In O'Brien v. Woldson 149 Wash. 192 [270 P. 304, 306, 62 A.L.R. 436], it was said:

"A bailment for hire is for the mutual benefit of the parties. A joint enterprise is an undertaking for the mutual benefit or pleasure of the parties. The same rule should be applied in the one case as in the other."

It has often been stated that a trial court is not required to state all the law applicable to a case in a single instruction. The charge must be read as a whole, that is to say, instructions given should be considered in connection with each other, and if, without straining any portion of the language, the charge harmonizes as a whole and fairly and accurately states the law, a reversal may not be had because of verbal inaccuracies, or because a separate instruction does not contain all of the conditions and limitations which are to be gathered from the entire charge. (24 Cal.Jur. 861, § 114; Lonnergan v. Stansbury, 164 Cal. 488 [129 P. 770].) Construed as a whole, the instructions were not prejudicially erroneous. (24 Cal.Jur. 857, § 113.)

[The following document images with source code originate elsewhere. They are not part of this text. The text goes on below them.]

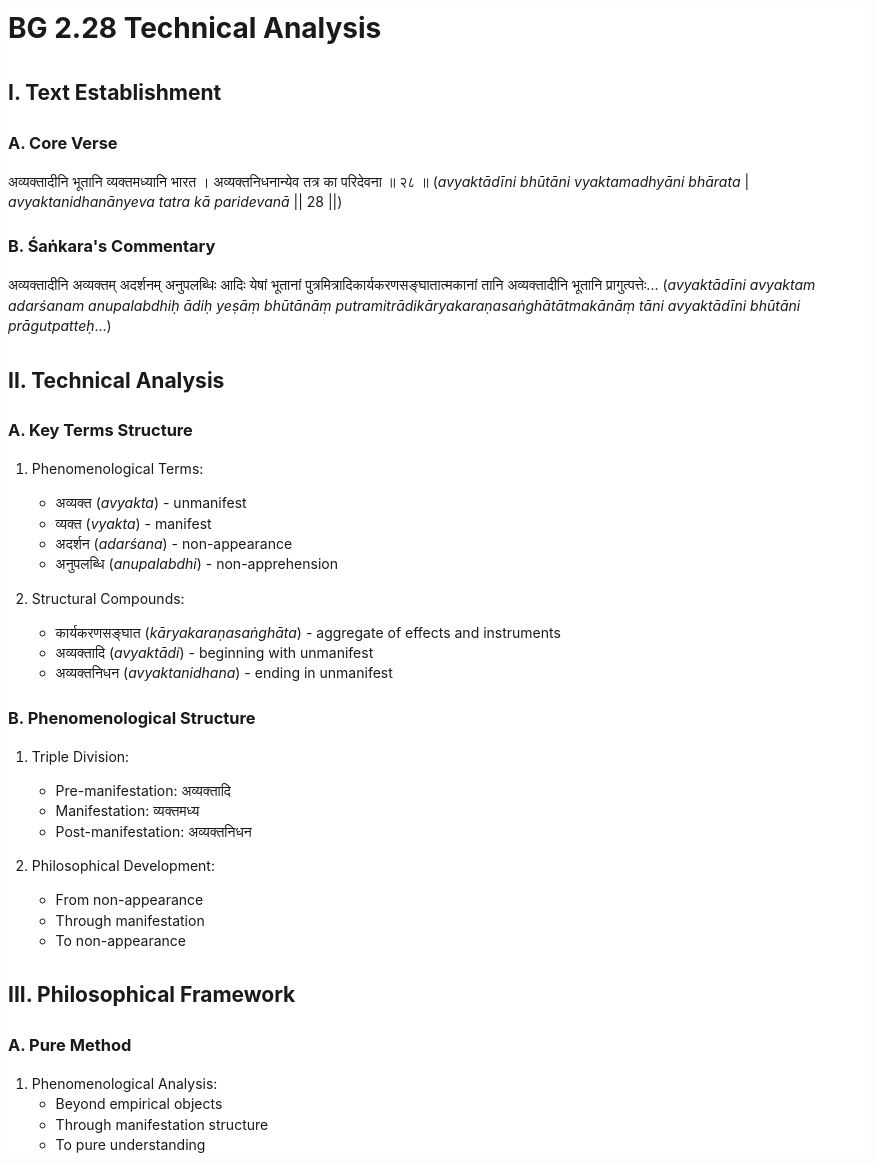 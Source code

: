 # BG 2.28 Technical Analysis

## I. Text Establishment

### A. Core Verse
अव्यक्तादीनि भूतानि व्यक्तमध्यानि भारत ।
अव्यक्तनिधनान्येव तत्र का परिदेवना ॥ २८ ॥
(*avyaktādīni bhūtāni vyaktamadhyāni bhārata* |
*avyaktanidhanānyeva tatra kā paridevanā* || 28 ||)

### B. Śaṅkara's Commentary
अव्यक्तादीनि अव्यक्तम् अदर्शनम् अनुपलब्धिः आदिः येषां भूतानां पुत्रमित्रादिकार्यकरणसङ्घातात्मकानां तानि अव्यक्तादीनि भूतानि प्रागुत्पत्तेः...
(*avyaktādīni avyaktam adarśanam anupalabdhiḥ ādiḥ yeṣāṃ bhūtānāṃ putramitrādikāryakaraṇasaṅghātātmakānāṃ tāni avyaktādīni bhūtāni prāgutpatteḥ*...)

## II. Technical Analysis

### A. Key Terms Structure
1. Phenomenological Terms:
   - अव्यक्त (*avyakta*) - unmanifest
   - व्यक्त (*vyakta*) - manifest
   - अदर्शन (*adarśana*) - non-appearance
   - अनुपलब्धि (*anupalabdhi*) - non-apprehension

2. Structural Compounds:
   - कार्यकरणसङ्घात (*kāryakaraṇasaṅghāta*) - aggregate of effects and instruments
   - अव्यक्तादि (*avyaktādi*) - beginning with unmanifest
   - अव्यक्तनिधन (*avyaktanidhana*) - ending in unmanifest

### B. Phenomenological Structure
1. Triple Division:
   - Pre-manifestation: अव्यक्तादि
   - Manifestation: व्यक्तमध्य
   - Post-manifestation: अव्यक्तनिधन

2. Philosophical Development:
   - From non-appearance
   - Through manifestation
   - To non-appearance

## III. Philosophical Framework

### A. Pure Method
1. Phenomenological Analysis:
   - Beyond empirical objects
   - Through manifestation structure
   - To pure understanding
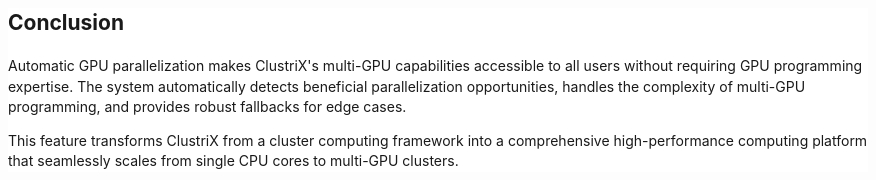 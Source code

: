 ## Conclusion

Automatic GPU parallelization makes ClustriX's multi-GPU capabilities accessible to all users without requiring GPU programming expertise. The system automatically detects beneficial parallelization opportunities, handles the complexity of multi-GPU programming, and provides robust fallbacks for edge cases.

This feature transforms ClustriX from a cluster computing framework into a comprehensive high-performance computing platform that seamlessly scales from single CPU cores to multi-GPU clusters. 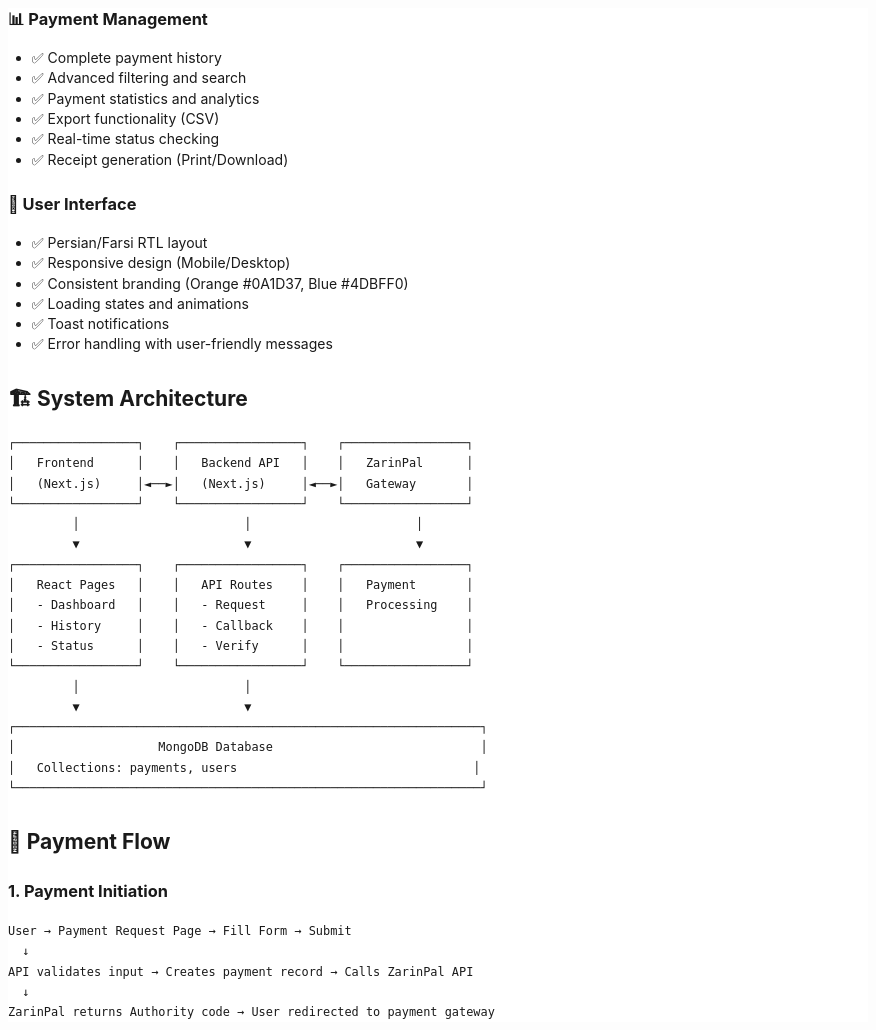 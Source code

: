 ### 📊 Payment Management
- ✅ Complete payment history
- ✅ Advanced filtering and search
- ✅ Payment statistics and analytics
- ✅ Export functionality (CSV)
- ✅ Real-time status checking
- ✅ Receipt generation (Print/Download)

### 🎨 User Interface
- ✅ Persian/Farsi RTL layout
- ✅ Responsive design (Mobile/Desktop)
- ✅ Consistent branding (Orange #0A1D37, Blue #4DBFF0)
- ✅ Loading states and animations
- ✅ Toast notifications
- ✅ Error handling with user-friendly messages

## 🏗️ System Architecture

```
┌─────────────────┐    ┌─────────────────┐    ┌─────────────────┐
│   Frontend      │    │   Backend API   │    │   ZarinPal      │
│   (Next.js)     │◄──►│   (Next.js)     │◄──►│   Gateway       │
└─────────────────┘    └─────────────────┘    └─────────────────┘
         │                       │                       │
         ▼                       ▼                       ▼
┌─────────────────┐    ┌─────────────────┐    ┌─────────────────┐
│   React Pages   │    │   API Routes    │    │   Payment       │
│   - Dashboard   │    │   - Request     │    │   Processing    │
│   - History     │    │   - Callback    │    │                 │
│   - Status      │    │   - Verify      │    │                 │
└─────────────────┘    └─────────────────┘    └─────────────────┘
         │                       │
         ▼                       ▼
┌─────────────────────────────────────────────────────────────────┐
│                    MongoDB Database                             │
│   Collections: payments, users                                 │
└─────────────────────────────────────────────────────────────────┘
```

## 🔄 Payment Flow

### 1. **Payment Initiation**
```
User → Payment Request Page → Fill Form → Submit
  ↓
API validates input → Creates payment record → Calls ZarinPal API
  ↓
ZarinPal returns Authority code → User redirected to payment gateway
```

[5] The final claim of error is that there is no sufficient evidence to support the damages allowed. Plaintiff, as owner of the airplane, testified that its value before it was wrecked [96 Cal. App. 2d 974] "I think was $10,000." Another witness testified that in his opinion such an airplane, in good condition, would be worth from $6,000 to $10,000, and if in excellent condition "easily be worth $10,000." There was evidence that the plane was in good condition prior to the accident. A defense witness placed the value at approximately $3,500. The proper measure of damages is the reasonable market value of the personal property destroyed. (Tatone v. Chin Bing, 12 Cal. App. 2d 543 [55 P.2d 933].) [6] It is a recognized rule that the owner of property, whether generally familiar with such values or not, is competent to estimate its worth, the lack of knowledge going to the weight rather than the admissibility of the testimony. (Hood v. Bekins Van & Storage Co., 178 Cal. 150 [172 P. 594]; Willard v. Valley Gas & Fuel Co., 171 Cal. 9 [151 P. 286]; Schraeder v. Robinson, 78 Cal. App. 2d 328 [177 P.2d 788].) The evidence merely created a conflict as to the value of the airplane. We are bound by the familiar rule. (Chichester v. Seymour, 28 Cal. App. 2d 696 [83 P.2d 301].)

Judgment affirmed.

Barnard, P. J., and Mussell, J., concurred.